For many years, as a survivor of anorexia that developed in my late teens, I’ve wondered how to safely share what it is like to navigate the customary food-centric spaces and assumptions of our faith communities. This has been an issue for me both as a member and as a leader. The intense inner wrestling at such moments—and the anticipatory rumination, planning, and strategizing—is often hidden in plain sight. The anguish of hypervigilance can create a chronic mental and spiritual exhaustion. There are both subtle and overt ways in which my still active but contained anorexia shapes my choices. I seek both to venture out of my comfort zone and to recognize the internal struggles that accompany what is in my case a lifelong illness.

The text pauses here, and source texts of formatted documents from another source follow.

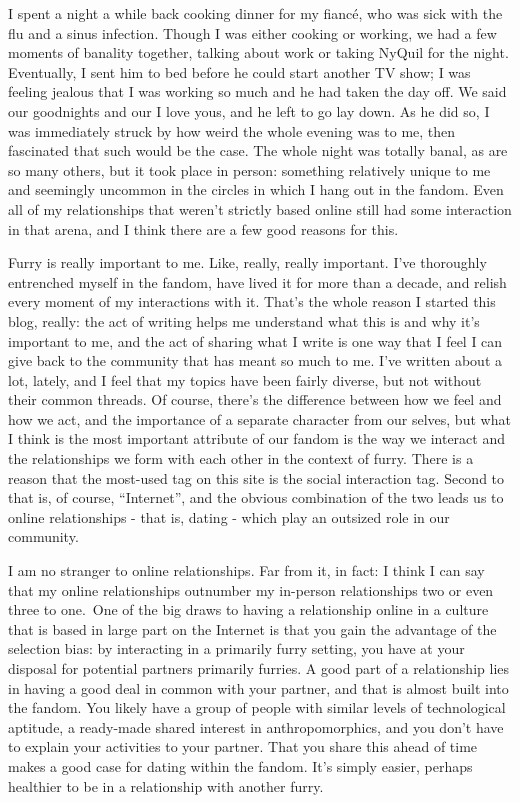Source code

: I spent a night a while back cooking dinner for my fiancé, who was sick
with the flu and a sinus infection. Though I was either cooking or
working, we had a few moments of banality together, talking about work
or taking NyQuil for the night. Eventually, I sent him to bed before he
could start another TV show; I was feeling jealous that I was working so
much and he had taken the day off. We said our goodnights and our I love
yous, and he left to go lay down. As he did so, I was immediately struck
by how weird the whole evening was to me, then fascinated that such
would be the case. The whole night was totally banal, as are so many
others, but it took place in person: something relatively unique to me
and seemingly uncommon in the circles in which I hang out in the fandom.
Even all of my relationships that weren't strictly based online still
had some interaction in that arena, and I think there are a few good
reasons for this.

Furry is really important to me. Like, really, really important. I've
thoroughly entrenched myself in the fandom, have lived it for more than
a decade, and relish every moment of my interactions with it. That's the
whole reason I started this blog, really: the act of writing helps me
understand what this is and why it's important to me, and the act of
sharing what I write is one way that I feel I can give back to the
community that has meant so much to me. I've written about a lot,
lately, and I feel that my topics have been fairly diverse, but not
without their common threads. Of course, there's the difference between
how we feel and how we act, and the importance of a separate character
from our selves, but what I think is the most important attribute of our
fandom is the way we interact and the relationships we form with each
other in the context of furry. There is a reason that the most-used tag
on this site is the social interaction tag. Second to that is, of
course, ``Internet'', and the obvious combination of the two leads us to
online relationships - that is, dating - which play an outsized role in
our community.

I am no stranger to online relationships. Far from it, in fact: I think
I can say that my online relationships outnumber my in-person
relationships two or even three to one.~One of the big draws to having a
relationship online in a culture that is based in large part on the
Internet is that you gain the advantage of the selection bias: by
interacting in a primarily furry setting, you have at your disposal for
potential partners primarily furries. A good part of a relationship lies
in having a good deal in common with your partner, and that is almost
built into the fandom. You likely have a group of people with similar
levels of technological aptitude, a ready-made shared interest in
anthropomorphics, and you don't have to explain your activities to your
partner. That you share this ahead of time makes a good case for dating
within the fandom. It's simply easier, perhaps healthier to be in a
relationship with another furry.


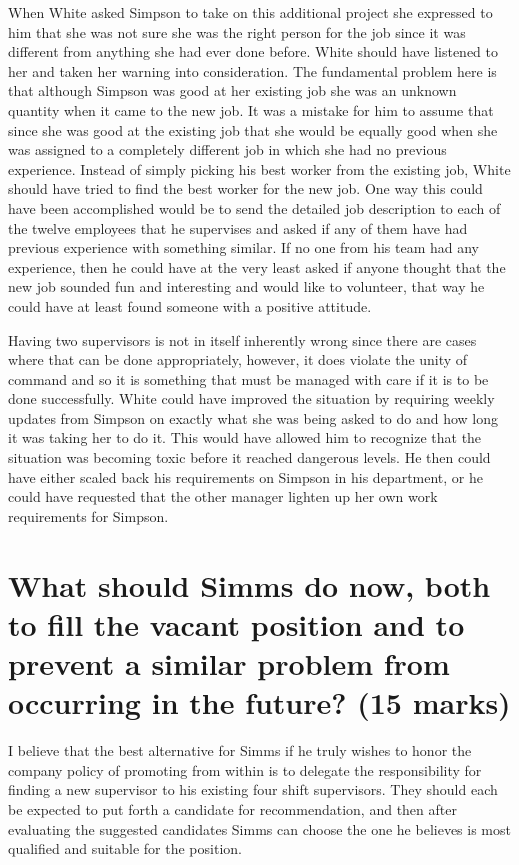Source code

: \documentclass[letterpaper,12pt,titlepage]{article}
\begin{document}
When White asked Simpson to take on this additional project she expressed to him that she was not sure she was the right person for the job since it was different from anything she had ever done before. White should have listened to her and taken her warning into consideration. The fundamental problem here is that although Simpson was good at her existing job she was an unknown quantity when it came to the new job. It was a mistake for him to assume that since she was good at the existing job that she would be equally good when she was assigned to a completely different job in which she had no previous experience. Instead of simply picking his best worker from the existing job, White should have tried to find the best worker for the new job. One way this could have been accomplished would be to send the detailed job description to each of the twelve employees that he supervises and asked if any of them have had previous experience with something similar. If no one from his team had any experience, then he could have at the very least asked if anyone thought that the new job sounded fun and interesting and would like to volunteer, that way he could have at least found someone with a positive attitude. 

Having two supervisors is not in itself inherently wrong since there are cases where that can be done appropriately, however, it does violate the unity of command and so it is something that must be managed with care if it is to be done successfully. White could have improved the situation by requiring weekly updates from Simpson on exactly what she was being asked to do and how long it was taking her to do it. This would have allowed him to recognize that the situation was becoming toxic before it reached dangerous levels. He then could have either scaled back his requirements on Simpson in his department, or he could have requested that the other manager lighten up her own work requirements for Simpson. 

\section{What should Simms do now, both to fill the vacant position and to prevent a similar problem from occurring in the future? (15 marks)}

I believe that the best alternative for Simms if he truly wishes to honor the company policy of promoting from within is to delegate the responsibility for finding a new supervisor to his existing four shift supervisors. They should each be expected to put forth a candidate for recommendation, and then after evaluating the suggested candidates Simms can choose the one he believes is most qualified and suitable for the position. 
\end{document}
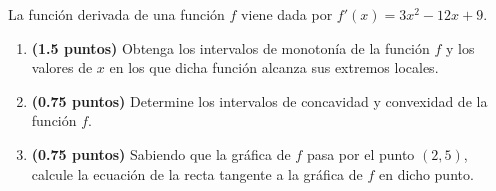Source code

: 
La función derivada de una función $f$ viene dada por $f'(x)=3x^2-12x+9$.
\begin{enumerate}[label=\alph*)]
\item \textbf{(1.5 puntos)} Obtenga los intervalos de monotonía de la función $f$ y los valores de $x$ en los que dicha función alcanza sus extremos locales.
\item \textbf{(0.75 puntos)} Determine los intervalos de concavidad y convexidad de la función $f$.
\item \textbf{(0.75 puntos)} Sabiendo que la gráfica de $f$ pasa por el punto $(2,5)$, calcule la ecuación de la recta tangente a la gráfica de $f$ en dicho punto.
\end{enumerate}
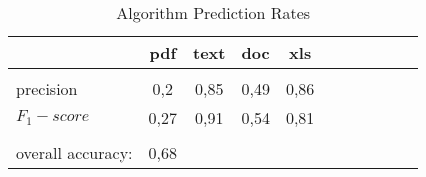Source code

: \begin{table}[H]
\centering
\caption{Algorithm Prediction Rates}
\label{table:overall_results}
\colorbox{blue!25}{

\begin{tabular}{ l c c c c c c c c c c }
\hline
\hline

                 & pdf   &  text  &  doc  &  xls  \\ 
\hline
\\[0.2ex]
precision 		 & 0,2  &  0,85  & 0,49   & 0,86    \\[0.8ex]
${F_1}-score$	 & 0,27  &  0,91  & 0,54   & 0,81       \\\\[0.8ex]

overall accuracy:  & 0,68 &  &  &     \\ [0.8ex]

\end{tabular}}
\end{table}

Althaus’s story reminds us of our call to gently encourage and support those whose mental illness recovery is accompanied by ambivalence toward what seem to be typical or traditional church activities. Involvement around food-centric events might seem sporadic, comings and goings mystifying, simple arrangements perplexing and burdensome. Let’s continue offering generous hospitality, where all feel welcomed as we are and to whatever extent we can participate, growing together as communities of healing, hope, and transformative grace.